Dann hat diese Vipa wohl eine PDU-Size von 960 Bytes.


----------



## BorisDieKlinge80 (10 Februar 2009)

Für 1000 Dints = 4000 Bytes

Werden 5 Anfragen gemacht:

4 * 942 Byte 

1* 232 Byte

Dauer ca. 150ms

wäre eine übertragungsrate von 26,66 KB/s kann das sein???

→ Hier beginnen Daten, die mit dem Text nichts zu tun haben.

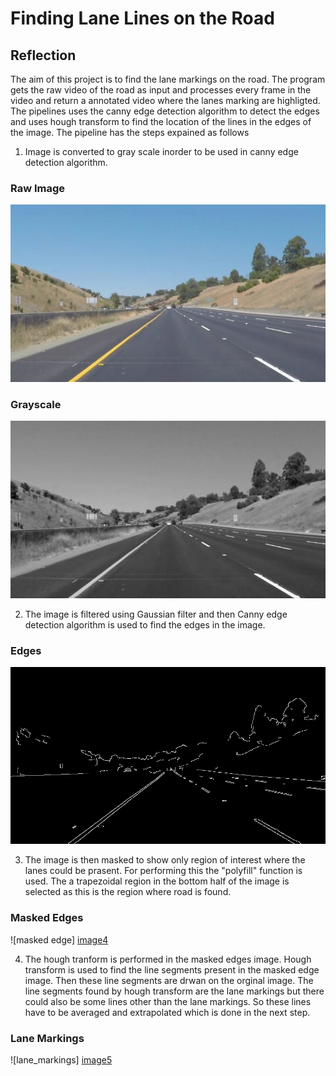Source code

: # Finding Lane Lines on the Road

## Reflection

The aim of this project is to find the lane markings on the road. The program gets the raw video of the road as input and processes every frame in the video and return a annotated video where the lanes marking are highligted. The pipelines uses the canny edge detection algorithm to detect the edges and uses hough transform to find the location of the lines in the edges of the image. The pipeline has the steps expained as follows

[//]: # (Image References)

[image1]: ./test_images/whiteCarLaneSwitch.jpg "raw_image"
[image2]: ./test_images_output/grayscale.jpg
[image3]: ./test_images_output/edges.jpg
[image4]: ./test_images_output/masked_edges.jpg
[image5]: ./test_images_output/lane_markings.jpg
[image6]: ./test_images_output/lane_markings_smooth.jpg

1. Image is converted to gray scale inorder to be used in canny edge detection algorithm.

### Raw Image
![alt text][image1]

### Grayscale
![grayscale][image2]

2. The image is filtered using Gaussian filter and then Canny edge detection algorithm is used to find the edges in the image.
### Edges
![canny edge][image3]

3. The image is then masked to show only region of interest where the lanes could be prasent. For performing this the "polyfill" function is used. The a trapezoidal region in the bottom half of the image is selected as this is the region where road is found.
### Masked Edges
![masked edge] [image4]

4. The hough tranform is performed in the masked edges image. Hough transform is used to find the line segments present in the masked edge image. Then these line segments are drwan on the orginal image. The line segments found by hough transform are the lane markings but there could also be some lines other than the lane markings. So these lines have to be averaged and extrapolated which is done in the next step.
### Lane Markings
![lane_markings] [image5]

EDIT: schwankt aber arg.. kann auch mal 600ms gehen


----------



## Thomas_v2.1 (10 Februar 2009)

Wenn du am schon am mithören bist kannst du dir ja mal die Antwort der SPS beim Aufbau der S7-Verbindung ansehen.
Im Parameterteil auf Bytes 6/7 steht dann die PDU-Größe welche von der SPS zurückgemeldet wird.


----------



## BorisDieKlinge80 (11 Februar 2009)

ohh danke , gute idee 

EDIT: Ich weis alleding nich komplett was alles Bytes in einem Frame bedeuten. Ein paar konnte ich enziffern.. aber gibt irgendwo ne doku wo das Beschrieben ist? grüße


----------



## Rainer Hönle (11 Februar 2009)

libnodave ist doch open source. Da wird doch was dazu drin stehen.


----------



## pvbrowser (11 Februar 2009)

TCP/IP kennt GAR KEINE PDU Grössen !
Es ist stream orientiert.

ISO/OSI hingegen arbeitet mit PDU's
Die Krücke, die Siemens bei den SPS'en nutzt, nennt sich ISO on TCP und
setzt OSI künstlich auf TCP/IP auf (Port 102).
Dabei wird ein eigener Header noch mal draufgesetzt.
http://pvbrowser.de/pvbrowser/sf/ma...mensTCP.html#5f09e6c3ef726892e398b96a292c733a

und

http://pvbrowser.de/pvbrowser/sf/ma...mensTCP.html#a43942074ce5a2e879994a783a784fe2

Siehe unseren Siemens Treiber:
http://pvbrowser.de/pvbrowser/sf/manual/rllib/html/classrlSiemensTCP.html

PDU's werden bei TCP/IP höchstens in der Anwendungsschicht (nach ISO/OSI Modell) verwendet. Auf der Transportschicht ist das aber alles stream orientiert.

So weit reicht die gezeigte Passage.